1. Declining Volume. Like other consolidation patterns. A downtrend in volume inside the flag pattern is good characteristic. This seems to be one of those rules we all hear and nod our heads thoughtfully…”oh yes, declining volume, quite right”. But why is it important? The easiest way to wrap your mind around this one is to think in terms of supply and demand. When demand is high and supply is low, price moves up. When demand is low and supply is high, price moves down.
What about when:

I. Demand is low and supply is low?
or
II. Demand is high and supply is high?

In both cases price stays flat. The difference is that we do not want high demand (buyers) and high supply (sellers). This is what you get when you see small price movement and lots of volume. It’s called churn. I don’t want to see churn, because it says to me that buyers don’t have the strength to move the stock further. I begin to ask the question: when buying is exhausted, will the pattern fail? Or if price does breakout will there be enough buying pressure to continue the advance?

After an advance, lower volume in a consolidation pattern says to me there is lower demand (buying) and lower supply (selling). It’s even better when the price drifts counter to the trend like it does in a flag pattern. The reason is that despite the lack of buying by the bulls, there are few sellers. Even when the stock drifts counter to the trend, no one is exiting.

So what other characteristics separate the best flags from the rest?

2. Do the time frames Synch? You’ve heard me say it before: merge timeframes to make money. Good setups are all about putting the odds in your favor. One way I accomplish this is by finding another setup on a larger time frame and drilling down to the smaller time frame for the entry. This is going to limit the number of setups, but that’s a good thing. Flags happen all the time.
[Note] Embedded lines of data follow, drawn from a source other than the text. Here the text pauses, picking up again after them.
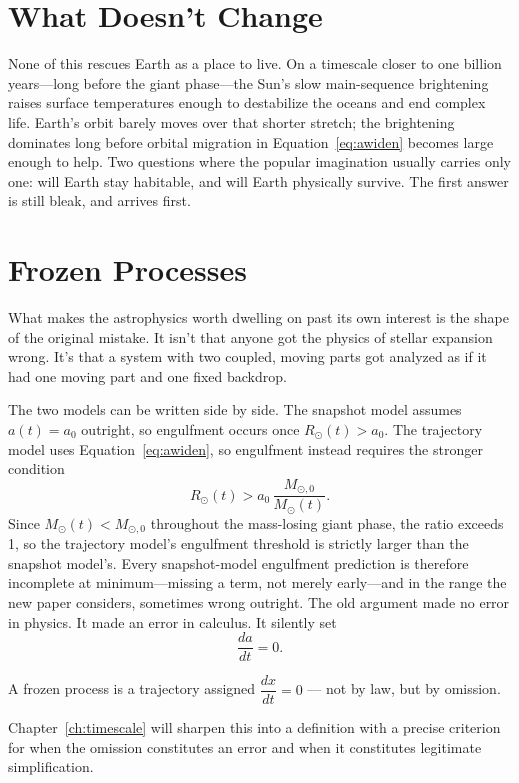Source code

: \documentclass[11pt]{book}
\theoremstyle{plain}
\theoremstyle{definition}
\theoremstyle{remark}
\begin{document}
\section{What Doesn't Change}

None of this rescues Earth as a place to live. On a timescale closer to one billion years---long before the giant phase---the Sun's slow main-sequence brightening raises surface temperatures enough to destabilize the oceans and end complex life. Earth's orbit barely moves over that shorter stretch; the brightening dominates long before orbital migration in Equation~\eqref{eq:awiden} becomes large enough to help. Two questions where the popular imagination usually carries only one: will Earth stay habitable, and will Earth physically survive. The first answer is still bleak, and arrives first.

\section{Frozen Processes}

What makes the astrophysics worth dwelling on past its own interest is the shape of the original mistake. It isn't that anyone got the physics of stellar expansion wrong. It's that a system with two coupled, moving parts got analyzed as if it had one moving part and one fixed backdrop.

The two models can be written side by side. The snapshot model assumes $a(t) = a_0$ outright, so engulfment occurs once $R_\odot(t) > a_0$. The trajectory model uses Equation~\eqref{eq:awiden}, so engulfment instead requires the stronger condition
\[
R_\odot(t) > a_0\,\frac{M_{\odot,0}}{M_\odot(t)}.
\]
Since $M_\odot(t) < M_{\odot,0}$ throughout the mass-losing giant phase, the ratio exceeds 1, so the trajectory model's engulfment threshold is strictly larger than the snapshot model's. Every snapshot-model engulfment prediction is therefore incomplete at minimum---missing a term, not merely early---and in the range the new paper considers, sometimes wrong outright. The old argument made no error in physics. It made an error in calculus. It silently set
\[
\frac{da}{dt} = 0.
\]

\begin{tcolorbox}[title={Frozen Process (Preliminary)}]
\centering
A frozen process is a trajectory assigned $\dfrac{dx}{dt}=0$ --- not by law, but by omission.
\end{tcolorbox}

\noindent Chapter~\ref{ch:timescale} will sharpen this into a definition with a precise criterion for when the omission constitutes an error and when it constitutes legitimate simplification.
\end{document}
You need a filter to separate the best.

2007-12-03-aapl-d-flag-bear-trap-example.png
Bear Trap in the daily.

2007-12-03-aapl-5mn-bear-trap-example.png
Flags intraday.

One additional strategy I would employ. Bull and Bear Traps are good daily setups to trade intraday consolidation patterns. On an intraday time frame, the stock will gap in the opposite direction of the trend. Form a base, triangle, or flag and then continues on its merry way. I have often used traps to identify what gaps to play and used the intraday flag as an entry.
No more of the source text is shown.